START EXTRACTED RECORDS
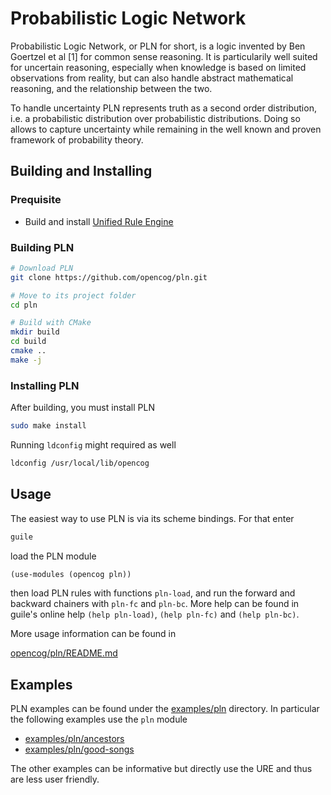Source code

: # Probabilistic Logic Network

Probabilistic Logic Network, or PLN for short, is a logic invented by
Ben Goertzel et al [1] for common sense reasoning. It is particularily
well suited for uncertain reasoning, especially when knowledge is
based on limited observations from reality, but can also handle
abstract mathematical reasoning, and the relationship between the two.

To handle uncertainty PLN represents truth as a second order
distribution, i.e. a probabilistic distribution over probabilistic
distributions. Doing so allows to capture uncertainty while remaining
in the well known and proven framework of probability theory.

## Building and Installing

### Prequisite

* Build and install [Unified Rule Engine](https://github.com/opencog/ure)

### Building PLN

```bash
# Download PLN
git clone https://github.com/opencog/pln.git

# Move to its project folder
cd pln

# Build with CMake
mkdir build
cd build
cmake ..
make -j
```

### Installing PLN

After building, you must install PLN

```bash
sudo make install
```

Running `ldconfig` might required as well

```bash
ldconfig /usr/local/lib/opencog
```

Usage
-----

The easiest way to use PLN is via its scheme bindings. For that enter

```bash
guile
```

load the PLN module

```scheme
(use-modules (opencog pln))
```

then load PLN rules with functions `pln-load`, and run the forward and
backward chainers with `pln-fc` and `pln-bc`. More help can be found in
guile's online help `(help pln-load)`, `(help pln-fc)` and `(help pln-bc)`.

More usage information can be found in

[opencog/pln/README.md](opencog/pln/README.md)

Examples
--------

PLN examples can be found under the [examples/pln](examples/pln)
directory. In particular the following examples use the `pln` module


* [examples/pln/ancestors](examples/pln/ancestors)
* [examples/pln/good-songs](examples/pln/good-songs)

The other examples can be informative but directly use the URE and
thus are less user friendly.
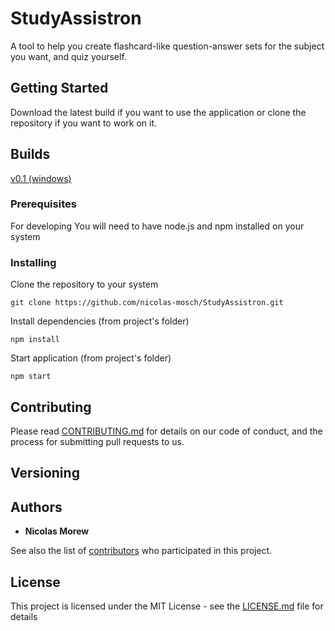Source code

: # StudyAssistron

A tool to help you create flashcard-like question-answer sets for the subject you want, and quiz yourself.

## Getting Started

Download the latest build if you want to use the application or clone the repository if you want to work on it.

## Builds

[v0.1 (windows)](https://github.com/nicolas-mosch/StudyAssistron/releases/download/0.1/StudyAssistron-win32-x64-v-0-1.zip)

### Prerequisites

For developing You will need to have node.js and npm installed on your system

### Installing

Clone the repository to your system

```
git clone https://github.com/nicolas-mosch/StudyAssistron.git
```

Install dependencies (from project's folder)

```
npm install
```

Start application (from project's folder)

```
npm start
```


## Contributing

Please read [CONTRIBUTING.md](https://gist.github.com/StudyAssistron/404) for details on our code of conduct, and the process for submitting pull requests to us.

## Versioning


## Authors

* **Nicolas Morew**

See also the list of [contributors](https://github.com/StudyAssistron/404) who participated in this project.

## License

This project is licensed under the MIT License - see the [LICENSE.md](LICENSE.md) file for details
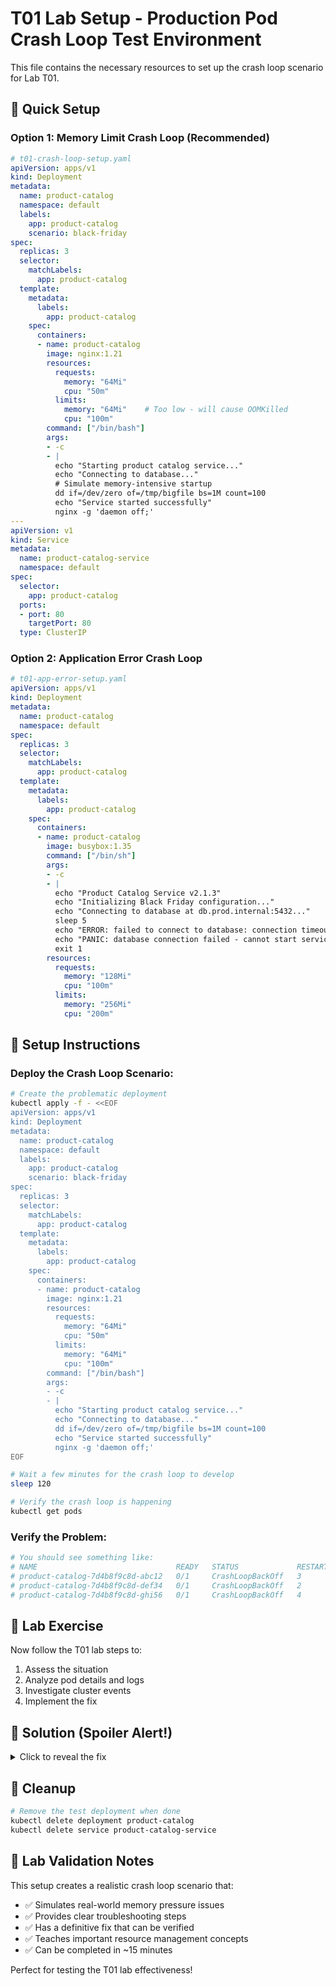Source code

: # T01 Lab Setup - Production Pod Crash Loop Test Environment

This file contains the necessary resources to set up the crash loop scenario for Lab T01.

## 🚀 Quick Setup

### Option 1: Memory Limit Crash Loop (Recommended)
```yaml
# t01-crash-loop-setup.yaml
apiVersion: apps/v1
kind: Deployment
metadata:
  name: product-catalog
  namespace: default
  labels:
    app: product-catalog
    scenario: black-friday
spec:
  replicas: 3
  selector:
    matchLabels:
      app: product-catalog
  template:
    metadata:
      labels:
        app: product-catalog
    spec:
      containers:
      - name: product-catalog
        image: nginx:1.21
        resources:
          requests:
            memory: "64Mi"
            cpu: "50m"
          limits:
            memory: "64Mi"    # Too low - will cause OOMKilled
            cpu: "100m"
        command: ["/bin/bash"]
        args: 
        - -c
        - |
          echo "Starting product catalog service..."
          echo "Connecting to database..."
          # Simulate memory-intensive startup
          dd if=/dev/zero of=/tmp/bigfile bs=1M count=100
          echo "Service started successfully"
          nginx -g 'daemon off;'
---
apiVersion: v1
kind: Service
metadata:
  name: product-catalog-service
  namespace: default
spec:
  selector:
    app: product-catalog
  ports:
  - port: 80
    targetPort: 80
  type: ClusterIP
```

### Option 2: Application Error Crash Loop
```yaml
# t01-app-error-setup.yaml
apiVersion: apps/v1
kind: Deployment
metadata:
  name: product-catalog
  namespace: default
spec:
  replicas: 3
  selector:
    matchLabels:
      app: product-catalog
  template:
    metadata:
      labels:
        app: product-catalog
    spec:
      containers:
      - name: product-catalog
        image: busybox:1.35
        command: ["/bin/sh"]
        args:
        - -c
        - |
          echo "Product Catalog Service v2.1.3"
          echo "Initializing Black Friday configuration..."
          echo "Connecting to database at db.prod.internal:5432..."
          sleep 5
          echo "ERROR: failed to connect to database: connection timeout after 30s"
          echo "PANIC: database connection failed - cannot start service"
          exit 1
        resources:
          requests:
            memory: "128Mi"
            cpu: "100m"
          limits:
            memory: "256Mi"
            cpu: "200m"
```

## 🔧 Setup Instructions

### Deploy the Crash Loop Scenario:
```bash
# Create the problematic deployment
kubectl apply -f - <<EOF
apiVersion: apps/v1
kind: Deployment
metadata:
  name: product-catalog
  namespace: default
  labels:
    app: product-catalog
    scenario: black-friday
spec:
  replicas: 3
  selector:
    matchLabels:
      app: product-catalog
  template:
    metadata:
      labels:
        app: product-catalog
    spec:
      containers:
      - name: product-catalog
        image: nginx:1.21
        resources:
          requests:
            memory: "64Mi"
            cpu: "50m"
          limits:
            memory: "64Mi"
            cpu: "100m"
        command: ["/bin/bash"]
        args: 
        - -c
        - |
          echo "Starting product catalog service..."
          echo "Connecting to database..."
          dd if=/dev/zero of=/tmp/bigfile bs=1M count=100
          echo "Service started successfully"
          nginx -g 'daemon off;'
EOF

# Wait a few minutes for the crash loop to develop
sleep 120

# Verify the crash loop is happening
kubectl get pods
```

### Verify the Problem:
```bash
# You should see something like:
# NAME                               READY   STATUS             RESTARTS   AGE
# product-catalog-7d4b8f9c8d-abc12   0/1     CrashLoopBackOff   3          5m
# product-catalog-7d4b8f9c8d-def34   0/1     CrashLoopBackOff   2          5m
# product-catalog-7d4b8f9c8d-ghi56   0/1     CrashLoopBackOff   4          5m
```

## 🎯 Lab Exercise

Now follow the T01 lab steps to:
1. Assess the situation
2. Analyze pod details and logs
3. Investigate cluster events
4. Implement the fix

## 🔧 Solution (Spoiler Alert!)

<details>
<summary>Click to reveal the fix</summary>

```bash
# The issue is memory limit too low (64Mi) for the operation
# Fix by increasing memory limit:

kubectl patch deployment product-catalog -p='{"spec":{"template":{"spec":{"containers":[{"name":"product-catalog","resources":{"limits":{"memory":"512Mi"},"requests":{"memory":"256Mi"}}}]}}}}'

# Or edit directly:
kubectl edit deployment product-catalog
# Change memory limits from 64Mi to 512Mi

# Verify the fix:
kubectl get pods -w
```

</details>

## 🧹 Cleanup

```bash
# Remove the test deployment when done
kubectl delete deployment product-catalog
kubectl delete service product-catalog-service
```

## 📝 Lab Validation Notes

This setup creates a realistic crash loop scenario that:
- ✅ Simulates real-world memory pressure issues
- ✅ Provides clear troubleshooting steps
- ✅ Has a definitive fix that can be verified
- ✅ Teaches important resource management concepts
- ✅ Can be completed in ~15 minutes

Perfect for testing the T01 lab effectiveness!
END EXTRACTED RECORDS
GOAL OF THE EXERCISE:
Restate the data word for word from its first line through the line with "distributions. Doing so", leaving out any picture along the way.

SOLVED EXERCISE:
Source code

: # Probabilistic Logic Network

Probabilistic Logic Network, or PLN for short, is a logic invented by
Ben Goertzel et al [1] for common sense reasoning. It is particularily
well suited for uncertain reasoning, especially when knowledge is
based on limited observations from reality, but can also handle
abstract mathematical reasoning, and the relationship between the two.

To handle uncertainty PLN represents truth as a second order
distribution, i.e. a probabilistic distribution over probabilistic
distributions. Doing so allows to capture uncertainty while remaining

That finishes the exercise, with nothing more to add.